■ Goal of the exercise ■
Pull out of the data below the stretch of lines bounded by the one containing "To be clear, don’t" and the one containing "Web has an anti-bloat", both bounds included, unchanged.
::: Extracted material :::
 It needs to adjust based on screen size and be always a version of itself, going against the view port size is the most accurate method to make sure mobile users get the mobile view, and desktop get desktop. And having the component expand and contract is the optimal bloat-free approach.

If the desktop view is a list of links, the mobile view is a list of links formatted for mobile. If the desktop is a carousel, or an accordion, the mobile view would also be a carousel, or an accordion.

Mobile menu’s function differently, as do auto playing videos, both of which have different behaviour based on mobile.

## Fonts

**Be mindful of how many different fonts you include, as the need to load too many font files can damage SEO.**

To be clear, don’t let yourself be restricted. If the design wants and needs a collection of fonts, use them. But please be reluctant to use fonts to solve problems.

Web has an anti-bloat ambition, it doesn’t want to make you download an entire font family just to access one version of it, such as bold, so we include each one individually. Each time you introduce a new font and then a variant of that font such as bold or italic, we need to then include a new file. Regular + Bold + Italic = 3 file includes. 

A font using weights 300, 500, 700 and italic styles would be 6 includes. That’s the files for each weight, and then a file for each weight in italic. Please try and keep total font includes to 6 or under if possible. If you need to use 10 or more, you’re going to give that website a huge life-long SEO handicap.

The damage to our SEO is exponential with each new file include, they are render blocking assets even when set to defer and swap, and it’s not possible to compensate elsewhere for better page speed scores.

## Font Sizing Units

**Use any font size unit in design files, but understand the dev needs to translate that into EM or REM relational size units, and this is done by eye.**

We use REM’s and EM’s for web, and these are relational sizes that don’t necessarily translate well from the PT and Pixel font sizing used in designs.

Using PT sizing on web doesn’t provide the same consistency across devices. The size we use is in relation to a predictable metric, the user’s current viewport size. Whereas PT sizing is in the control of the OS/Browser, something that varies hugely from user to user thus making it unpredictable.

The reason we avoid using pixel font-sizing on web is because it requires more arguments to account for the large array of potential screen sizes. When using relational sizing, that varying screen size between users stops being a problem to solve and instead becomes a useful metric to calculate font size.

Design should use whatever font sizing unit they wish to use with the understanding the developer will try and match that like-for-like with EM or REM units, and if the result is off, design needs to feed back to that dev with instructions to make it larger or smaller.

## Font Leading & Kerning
:::
■ Answer section ■
To be clear, don’t let yourself be restricted. If the design wants and needs a collection of fonts, use them. But please be reluctant to use fonts to solve problems.

Web has an anti-bloat ambition, it doesn’t want to make you download an entire font family just to access one version of it, such as bold, so we include each one individually. Each time you introduce a new font and then a variant of that font such as bold or italic, we need to then include a new file. Regular + Bold + Italic = 3 file includes. 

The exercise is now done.